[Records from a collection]
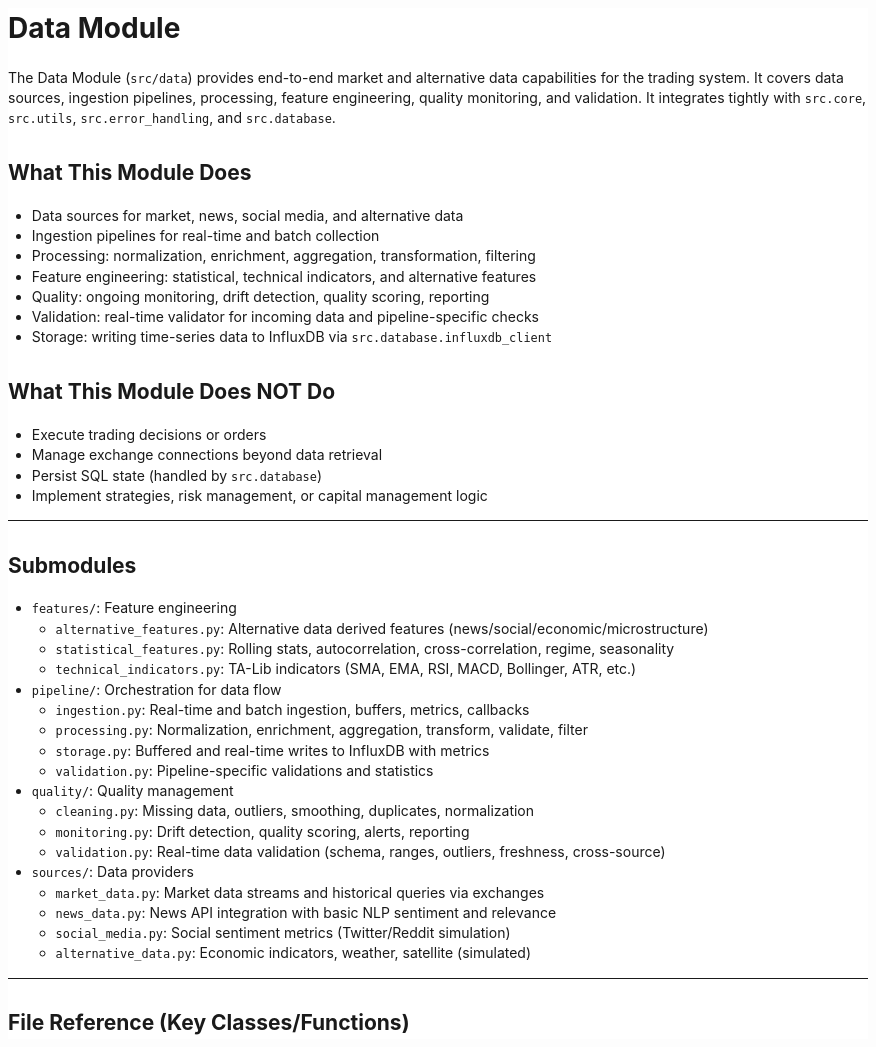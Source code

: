# Data Module

The Data Module (`src/data`) provides end-to-end market and alternative data capabilities for the trading system. It covers data sources, ingestion pipelines, processing, feature engineering, quality monitoring, and validation. It integrates tightly with `src.core`, `src.utils`, `src.error_handling`, and `src.database`.

## What This Module Does
- Data sources for market, news, social media, and alternative data
- Ingestion pipelines for real-time and batch collection
- Processing: normalization, enrichment, aggregation, transformation, filtering
- Feature engineering: statistical, technical indicators, and alternative features
- Quality: ongoing monitoring, drift detection, quality scoring, reporting
- Validation: real-time validator for incoming data and pipeline-specific checks
- Storage: writing time-series data to InfluxDB via `src.database.influxdb_client`

## What This Module Does NOT Do
- Execute trading decisions or orders
- Manage exchange connections beyond data retrieval
- Persist SQL state (handled by `src.database`)
- Implement strategies, risk management, or capital management logic

---

## Submodules
- `features/`: Feature engineering
  - `alternative_features.py`: Alternative data derived features (news/social/economic/microstructure)
  - `statistical_features.py`: Rolling stats, autocorrelation, cross-correlation, regime, seasonality
  - `technical_indicators.py`: TA-Lib indicators (SMA, EMA, RSI, MACD, Bollinger, ATR, etc.)
- `pipeline/`: Orchestration for data flow
  - `ingestion.py`: Real-time and batch ingestion, buffers, metrics, callbacks
  - `processing.py`: Normalization, enrichment, aggregation, transform, validate, filter
  - `storage.py`: Buffered and real-time writes to InfluxDB with metrics
  - `validation.py`: Pipeline-specific validations and statistics
- `quality/`: Quality management
  - `cleaning.py`: Missing data, outliers, smoothing, duplicates, normalization
  - `monitoring.py`: Drift detection, quality scoring, alerts, reporting
  - `validation.py`: Real-time data validation (schema, ranges, outliers, freshness, cross-source)
- `sources/`: Data providers
  - `market_data.py`: Market data streams and historical queries via exchanges
  - `news_data.py`: News API integration with basic NLP sentiment and relevance
  - `social_media.py`: Social sentiment metrics (Twitter/Reddit simulation)
  - `alternative_data.py`: Economic indicators, weather, satellite (simulated)

---

## File Reference (Key Classes/Functions)
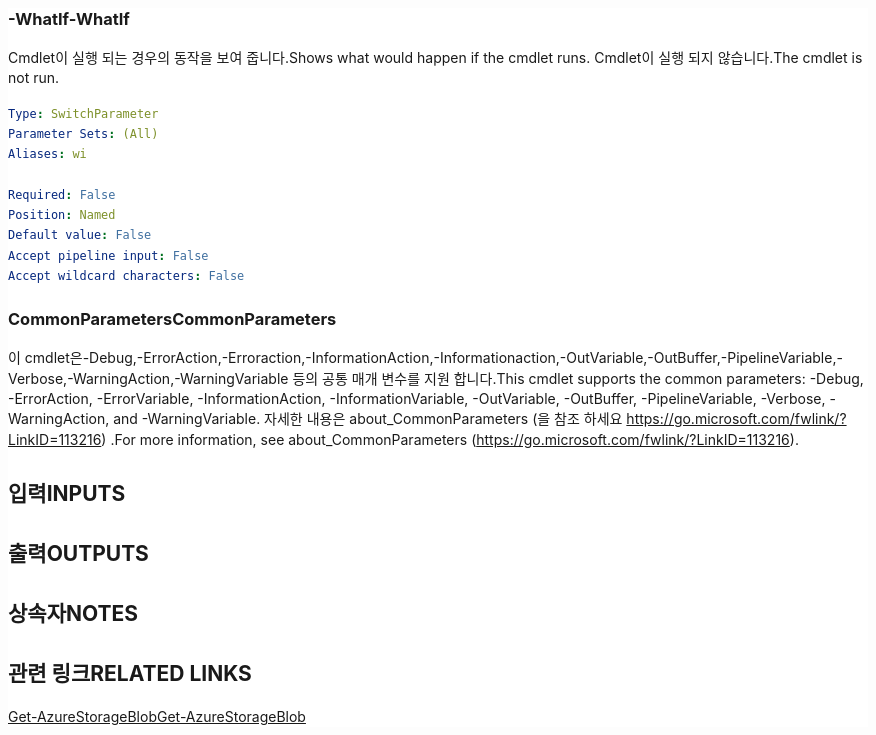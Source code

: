 ### <span data-ttu-id="4a512-150">-WhatIf</span><span class="sxs-lookup"><span data-stu-id="4a512-150">-WhatIf</span></span>
<span data-ttu-id="4a512-151">Cmdlet이 실행 되는 경우의 동작을 보여 줍니다.</span><span class="sxs-lookup"><span data-stu-id="4a512-151">Shows what would happen if the cmdlet runs.</span></span>
<span data-ttu-id="4a512-152">Cmdlet이 실행 되지 않습니다.</span><span class="sxs-lookup"><span data-stu-id="4a512-152">The cmdlet is not run.</span></span>

```yaml
Type: SwitchParameter
Parameter Sets: (All)
Aliases: wi

Required: False
Position: Named
Default value: False
Accept pipeline input: False
Accept wildcard characters: False
```

### <span data-ttu-id="4a512-153">CommonParameters</span><span class="sxs-lookup"><span data-stu-id="4a512-153">CommonParameters</span></span>
<span data-ttu-id="4a512-154">이 cmdlet은-Debug,-ErrorAction,-Erroraction,-InformationAction,-Informationaction,-OutVariable,-OutBuffer,-PipelineVariable,-Verbose,-WarningAction,-WarningVariable 등의 공통 매개 변수를 지원 합니다.</span><span class="sxs-lookup"><span data-stu-id="4a512-154">This cmdlet supports the common parameters: -Debug, -ErrorAction, -ErrorVariable, -InformationAction, -InformationVariable, -OutVariable, -OutBuffer, -PipelineVariable, -Verbose, -WarningAction, and -WarningVariable.</span></span> <span data-ttu-id="4a512-155">자세한 내용은 about_CommonParameters (을 참조 하세요 https://go.microsoft.com/fwlink/?LinkID=113216) .</span><span class="sxs-lookup"><span data-stu-id="4a512-155">For more information, see about_CommonParameters (https://go.microsoft.com/fwlink/?LinkID=113216).</span></span>

## <span data-ttu-id="4a512-156">입력</span><span class="sxs-lookup"><span data-stu-id="4a512-156">INPUTS</span></span>

## <span data-ttu-id="4a512-157">출력</span><span class="sxs-lookup"><span data-stu-id="4a512-157">OUTPUTS</span></span>

## <span data-ttu-id="4a512-158">상속자</span><span class="sxs-lookup"><span data-stu-id="4a512-158">NOTES</span></span>

## <span data-ttu-id="4a512-159">관련 링크</span><span class="sxs-lookup"><span data-stu-id="4a512-159">RELATED LINKS</span></span>

[<span data-ttu-id="4a512-160">Get-AzureStorageBlob</span><span class="sxs-lookup"><span data-stu-id="4a512-160">Get-AzureStorageBlob</span></span>](./Get-AzureStorageBlob.md)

■ YOUR GOAL:
A word-for-word copy of the entries above is what is needed, without any images.

■ EXERCISE RESPONSE:
Source code

:# Data Module

The Data Module (`src/data`) provides end-to-end market and alternative data capabilities for the trading system. It covers data sources, ingestion pipelines, processing, feature engineering, quality monitoring, and validation. It integrates tightly with `src.core`, `src.utils`, `src.error_handling`, and `src.database`.

## What This Module Does
- Data sources for market, news, social media, and alternative data
- Ingestion pipelines for real-time and batch collection
- Processing: normalization, enrichment, aggregation, transformation, filtering
- Feature engineering: statistical, technical indicators, and alternative features
- Quality: ongoing monitoring, drift detection, quality scoring, reporting
- Validation: real-time validator for incoming data and pipeline-specific checks
- Storage: writing time-series data to InfluxDB via `src.database.influxdb_client`

## What This Module Does NOT Do
- Execute trading decisions or orders
- Manage exchange connections beyond data retrieval
- Persist SQL state (handled by `src.database`)
- Implement strategies, risk management, or capital management logic

---

## Submodules
- `features/`: Feature engineering
  - `alternative_features.py`: Alternative data derived features (news/social/economic/microstructure)
  - `statistical_features.py`: Rolling stats, autocorrelation, cross-correlation, regime, seasonality
  - `technical_indicators.py`: TA-Lib indicators (SMA, EMA, RSI, MACD, Bollinger, ATR, etc.)
- `pipeline/`: Orchestration for data flow
  - `ingestion.py`: Real-time and batch ingestion, buffers, metrics, callbacks
  - `processing.py`: Normalization, enrichment, aggregation, transform, validate, filter
  - `storage.py`: Buffered and real-time writes to InfluxDB with metrics
  - `validation.py`: Pipeline-specific validations and statistics
- `quality/`: Quality management
  - `cleaning.py`: Missing data, outliers, smoothing, duplicates, normalization
  - `monitoring.py`: Drift detection, quality scoring, alerts, reporting
  - `validation.py`: Real-time data validation (schema, ranges, outliers, freshness, cross-source)
- `sources/`: Data providers
  - `market_data.py`: Market data streams and historical queries via exchanges
  - `news_data.py`: News API integration with basic NLP sentiment and relevance
  - `social_media.py`: Social sentiment metrics (Twitter/Reddit simulation)
  - `alternative_data.py`: Economic indicators, weather, satellite (simulated)

---

## File Reference (Key Classes/Functions)
Source code

: ### <span data-ttu-id="4a512-150">-WhatIf</span><span class="sxs-lookup"><span data-stu-id="4a512-150">-WhatIf</span></span>
<span data-ttu-id="4a512-151">Cmdlet이 실행 되는 경우의 동작을 보여 줍니다.</span><span class="sxs-lookup"><span data-stu-id="4a512-151">Shows what would happen if the cmdlet runs.</span></span>
<span data-ttu-id="4a512-152">Cmdlet이 실행 되지 않습니다.</span><span class="sxs-lookup"><span data-stu-id="4a512-152">The cmdlet is not run.</span></span>

```yaml
Type: SwitchParameter
Parameter Sets: (All)
Aliases: wi

Required: False
Position: Named
Default value: False
Accept pipeline input: False
Accept wildcard characters: False
```

### <span data-ttu-id="4a512-153">CommonParameters</span><span class="sxs-lookup"><span data-stu-id="4a512-153">CommonParameters</span></span>
<span data-ttu-id="4a512-154">이 cmdlet은-Debug,-ErrorAction,-Erroraction,-InformationAction,-Informationaction,-OutVariable,-OutBuffer,-PipelineVariable,-Verbose,-WarningAction,-WarningVariable 등의 공통 매개 변수를 지원 합니다.</span><span class="sxs-lookup"><span data-stu-id="4a512-154">This cmdlet supports the common parameters: -Debug, -ErrorAction, -ErrorVariable, -InformationAction, -InformationVariable, -OutVariable, -OutBuffer, -PipelineVariable, -Verbose, -WarningAction, and -WarningVariable.</span></span> <span data-ttu-id="4a512-155">자세한 내용은 about_CommonParameters (을 참조 하세요 https://go.microsoft.com/fwlink/?LinkID=113216) .</span><span class="sxs-lookup"><span data-stu-id="4a512-155">For more information, see about_CommonParameters (https://go.microsoft.com/fwlink/?LinkID=113216).</span></span>

## <span data-ttu-id="4a512-156">입력</span><span class="sxs-lookup"><span data-stu-id="4a512-156">INPUTS</span></span>

## <span data-ttu-id="4a512-157">출력</span><span class="sxs-lookup"><span data-stu-id="4a512-157">OUTPUTS</span></span>

## <span data-ttu-id="4a512-158">상속자</span><span class="sxs-lookup"><span data-stu-id="4a512-158">NOTES</span></span>

## <span data-ttu-id="4a512-159">관련 링크</span><span class="sxs-lookup"><span data-stu-id="4a512-159">RELATED LINKS</span></span>

[<span data-ttu-id="4a512-160">Get-AzureStorageBlob</span><span class="sxs-lookup"><span data-stu-id="4a512-160">Get-AzureStorageBlob</span></span>](./Get-AzureStorageBlob.md)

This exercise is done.